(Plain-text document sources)
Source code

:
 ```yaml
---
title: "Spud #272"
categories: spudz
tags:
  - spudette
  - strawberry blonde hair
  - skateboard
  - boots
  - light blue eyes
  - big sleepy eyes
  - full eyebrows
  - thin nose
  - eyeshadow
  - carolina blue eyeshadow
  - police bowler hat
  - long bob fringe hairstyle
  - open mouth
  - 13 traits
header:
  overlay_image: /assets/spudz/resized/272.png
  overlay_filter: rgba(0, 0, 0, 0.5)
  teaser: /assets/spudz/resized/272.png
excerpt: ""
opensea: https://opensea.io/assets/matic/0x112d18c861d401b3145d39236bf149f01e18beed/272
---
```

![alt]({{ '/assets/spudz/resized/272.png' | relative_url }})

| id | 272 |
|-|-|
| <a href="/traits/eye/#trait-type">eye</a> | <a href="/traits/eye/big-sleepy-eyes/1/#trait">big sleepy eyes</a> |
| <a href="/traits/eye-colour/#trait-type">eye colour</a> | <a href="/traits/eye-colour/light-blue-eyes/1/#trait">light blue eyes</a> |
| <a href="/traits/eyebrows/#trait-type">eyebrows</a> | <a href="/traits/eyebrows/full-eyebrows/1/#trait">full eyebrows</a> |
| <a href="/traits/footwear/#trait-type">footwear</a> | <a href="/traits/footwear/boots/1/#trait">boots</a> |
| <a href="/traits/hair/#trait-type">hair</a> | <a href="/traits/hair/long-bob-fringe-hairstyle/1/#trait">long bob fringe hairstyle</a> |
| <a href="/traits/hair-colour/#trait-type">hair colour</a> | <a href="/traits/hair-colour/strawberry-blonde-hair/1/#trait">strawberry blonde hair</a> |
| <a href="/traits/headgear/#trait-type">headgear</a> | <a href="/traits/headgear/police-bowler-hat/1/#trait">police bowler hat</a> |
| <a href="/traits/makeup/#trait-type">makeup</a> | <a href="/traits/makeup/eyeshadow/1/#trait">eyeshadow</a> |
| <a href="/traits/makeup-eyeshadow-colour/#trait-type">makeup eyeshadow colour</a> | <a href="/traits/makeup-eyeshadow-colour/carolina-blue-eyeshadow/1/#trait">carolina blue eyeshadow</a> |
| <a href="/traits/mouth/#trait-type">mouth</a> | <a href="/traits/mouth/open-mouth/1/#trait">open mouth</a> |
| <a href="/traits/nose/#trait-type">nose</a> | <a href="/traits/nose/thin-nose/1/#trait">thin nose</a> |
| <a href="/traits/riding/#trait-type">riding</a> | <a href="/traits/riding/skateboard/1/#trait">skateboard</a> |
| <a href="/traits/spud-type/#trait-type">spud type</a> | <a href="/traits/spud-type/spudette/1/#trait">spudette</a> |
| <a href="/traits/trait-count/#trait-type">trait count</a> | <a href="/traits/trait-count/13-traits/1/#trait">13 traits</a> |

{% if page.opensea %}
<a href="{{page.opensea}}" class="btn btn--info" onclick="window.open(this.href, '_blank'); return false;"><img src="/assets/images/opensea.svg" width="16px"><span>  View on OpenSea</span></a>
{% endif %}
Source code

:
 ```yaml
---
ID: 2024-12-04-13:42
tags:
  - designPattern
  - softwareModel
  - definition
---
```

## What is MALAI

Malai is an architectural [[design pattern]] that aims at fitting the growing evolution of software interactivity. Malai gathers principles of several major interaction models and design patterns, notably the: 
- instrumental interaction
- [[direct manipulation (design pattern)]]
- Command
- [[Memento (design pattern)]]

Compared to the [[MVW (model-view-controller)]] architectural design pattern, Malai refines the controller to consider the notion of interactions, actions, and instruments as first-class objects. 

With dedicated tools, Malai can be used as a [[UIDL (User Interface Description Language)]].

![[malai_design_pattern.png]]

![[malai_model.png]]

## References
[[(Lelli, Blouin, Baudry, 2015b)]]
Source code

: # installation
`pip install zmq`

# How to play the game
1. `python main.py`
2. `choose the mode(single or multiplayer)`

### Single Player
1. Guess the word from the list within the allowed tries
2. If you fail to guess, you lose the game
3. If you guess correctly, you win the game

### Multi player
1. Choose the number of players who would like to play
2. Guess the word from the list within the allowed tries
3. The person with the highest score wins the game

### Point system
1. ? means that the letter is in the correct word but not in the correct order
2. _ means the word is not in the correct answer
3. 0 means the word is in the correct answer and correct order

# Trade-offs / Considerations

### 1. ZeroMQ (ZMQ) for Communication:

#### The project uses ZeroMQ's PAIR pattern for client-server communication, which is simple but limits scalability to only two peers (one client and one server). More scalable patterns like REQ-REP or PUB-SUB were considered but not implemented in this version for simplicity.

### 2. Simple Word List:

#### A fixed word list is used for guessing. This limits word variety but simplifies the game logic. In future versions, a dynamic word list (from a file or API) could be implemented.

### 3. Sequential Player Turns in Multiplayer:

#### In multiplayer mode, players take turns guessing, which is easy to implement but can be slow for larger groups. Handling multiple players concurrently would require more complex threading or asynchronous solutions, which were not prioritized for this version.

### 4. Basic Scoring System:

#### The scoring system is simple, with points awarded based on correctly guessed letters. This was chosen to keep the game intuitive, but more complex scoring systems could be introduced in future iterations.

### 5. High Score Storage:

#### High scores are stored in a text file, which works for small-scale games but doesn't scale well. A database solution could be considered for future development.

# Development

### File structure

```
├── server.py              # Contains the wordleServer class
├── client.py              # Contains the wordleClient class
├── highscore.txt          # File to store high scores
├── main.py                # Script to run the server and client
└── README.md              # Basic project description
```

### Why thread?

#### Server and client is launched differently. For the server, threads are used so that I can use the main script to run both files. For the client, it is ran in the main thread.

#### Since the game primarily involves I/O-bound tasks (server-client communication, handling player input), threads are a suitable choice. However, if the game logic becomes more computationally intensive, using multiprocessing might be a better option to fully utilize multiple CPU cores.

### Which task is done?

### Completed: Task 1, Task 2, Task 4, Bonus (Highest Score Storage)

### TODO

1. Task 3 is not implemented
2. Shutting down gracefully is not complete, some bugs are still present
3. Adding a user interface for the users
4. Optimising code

Work to be completed:
Return the records exactly, character for character.

Written reply:
Source code

:
 ```yaml
---
title: "Spud #272"
categories: spudz
tags:
  - spudette
  - strawberry blonde hair
  - skateboard
  - boots
  - light blue eyes
  - big sleepy eyes
  - full eyebrows
  - thin nose
  - eyeshadow
  - carolina blue eyeshadow
  - police bowler hat
  - long bob fringe hairstyle
  - open mouth
  - 13 traits
header:
  overlay_image: /assets/spudz/resized/272.png
  overlay_filter: rgba(0, 0, 0, 0.5)
  teaser: /assets/spudz/resized/272.png
excerpt: ""
opensea: https://opensea.io/assets/matic/0x112d18c861d401b3145d39236bf149f01e18beed/272
---
```

![alt]({{ '/assets/spudz/resized/272.png' | relative_url }})

| id | 272 |
|-|-|
| <a href="/traits/eye/#trait-type">eye</a> | <a href="/traits/eye/big-sleepy-eyes/1/#trait">big sleepy eyes</a> |
| <a href="/traits/eye-colour/#trait-type">eye colour</a> | <a href="/traits/eye-colour/light-blue-eyes/1/#trait">light blue eyes</a> |
| <a href="/traits/eyebrows/#trait-type">eyebrows</a> | <a href="/traits/eyebrows/full-eyebrows/1/#trait">full eyebrows</a> |
| <a href="/traits/footwear/#trait-type">footwear</a> | <a href="/traits/footwear/boots/1/#trait">boots</a> |
| <a href="/traits/hair/#trait-type">hair</a> | <a href="/traits/hair/long-bob-fringe-hairstyle/1/#trait">long bob fringe hairstyle</a> |
| <a href="/traits/hair-colour/#trait-type">hair colour</a> | <a href="/traits/hair-colour/strawberry-blonde-hair/1/#trait">strawberry blonde hair</a> |
| <a href="/traits/headgear/#trait-type">headgear</a> | <a href="/traits/headgear/police-bowler-hat/1/#trait">police bowler hat</a> |
| <a href="/traits/makeup/#trait-type">makeup</a> | <a href="/traits/makeup/eyeshadow/1/#trait">eyeshadow</a> |
| <a href="/traits/makeup-eyeshadow-colour/#trait-type">makeup eyeshadow colour</a> | <a href="/traits/makeup-eyeshadow-colour/carolina-blue-eyeshadow/1/#trait">carolina blue eyeshadow</a> |
| <a href="/traits/mouth/#trait-type">mouth</a> | <a href="/traits/mouth/open-mouth/1/#trait">open mouth</a> |
| <a href="/traits/nose/#trait-type">nose</a> | <a href="/traits/nose/thin-nose/1/#trait">thin nose</a> |
| <a href="/traits/riding/#trait-type">riding</a> | <a href="/traits/riding/skateboard/1/#trait">skateboard</a> |
| <a href="/traits/spud-type/#trait-type">spud type</a> | <a href="/traits/spud-type/spudette/1/#trait">spudette</a> |
| <a href="/traits/trait-count/#trait-type">trait count</a> | <a href="/traits/trait-count/13-traits/1/#trait">13 traits</a> |

{% if page.opensea %}
<a href="{{page.opensea}}" class="btn btn--info" onclick="window.open(this.href, '_blank'); return false;"><img src="/assets/images/opensea.svg" width="16px"><span>  View on OpenSea</span></a>
{% endif %}
Source code

:
 ```yaml
---
ID: 2024-12-04-13:42
tags:
  - designPattern
  - softwareModel
  - definition
---
```

## What is MALAI

Malai is an architectural [[design pattern]] that aims at fitting the growing evolution of software interactivity. Malai gathers principles of several major interaction models and design patterns, notably the: 
- instrumental interaction
- [[direct manipulation (design pattern)]]
- Command
- [[Memento (design pattern)]]

Compared to the [[MVW (model-view-controller)]] architectural design pattern, Malai refines the controller to consider the notion of interactions, actions, and instruments as first-class objects. 

With dedicated tools, Malai can be used as a [[UIDL (User Interface Description Language)]].

![[malai_design_pattern.png]]

![[malai_model.png]]

## References
[[(Lelli, Blouin, Baudry, 2015b)]]
Source code

: # installation
`pip install zmq`

# How to play the game
1. `python main.py`
2. `choose the mode(single or multiplayer)`

### Single Player
1. Guess the word from the list within the allowed tries
2. If you fail to guess, you lose the game
3. If you guess correctly, you win the game

### Multi player
1. Choose the number of players who would like to play
2. Guess the word from the list within the allowed tries
3. The person with the highest score wins the game

### Point system
1. ? means that the letter is in the correct word but not in the correct order
2. _ means the word is not in the correct answer
3. 0 means the word is in the correct answer and correct order

# Trade-offs / Considerations

### 1. ZeroMQ (ZMQ) for Communication:

#### The project uses ZeroMQ's PAIR pattern for client-server communication, which is simple but limits scalability to only two peers (one client and one server). More scalable patterns like REQ-REP or PUB-SUB were considered but not implemented in this version for simplicity.

### 2. Simple Word List:

#### A fixed word list is used for guessing. This limits word variety but simplifies the game logic. In future versions, a dynamic word list (from a file or API) could be implemented.

### 3. Sequential Player Turns in Multiplayer:

#### In multiplayer mode, players take turns guessing, which is easy to implement but can be slow for larger groups. Handling multiple players concurrently would require more complex threading or asynchronous solutions, which were not prioritized for this version.

### 4. Basic Scoring System:

#### The scoring system is simple, with points awarded based on correctly guessed letters. This was chosen to keep the game intuitive, but more complex scoring systems could be introduced in future iterations.

### 5. High Score Storage:

#### High scores are stored in a text file, which works for small-scale games but doesn't scale well. A database solution could be considered for future development.

# Development

### File structure

```
├── server.py              # Contains the wordleServer class
├── client.py              # Contains the wordleClient class
├── highscore.txt          # File to store high scores
├── main.py                # Script to run the server and client
└── README.md              # Basic project description
```

### Why thread?

#### Server and client is launched differently. For the server, threads are used so that I can use the main script to run both files. For the client, it is ran in the main thread.

#### Since the game primarily involves I/O-bound tasks (server-client communication, handling player input), threads are a suitable choice. However, if the game logic becomes more computationally intensive, using multiprocessing might be a better option to fully utilize multiple CPU cores.

### Which task is done?

### Completed: Task 1, Task 2, Task 4, Bonus (Highest Score Storage)

### TODO

1. Task 3 is not implemented
2. Shutting down gracefully is not complete, some bugs are still present
3. Adding a user interface for the users
4. Optimising code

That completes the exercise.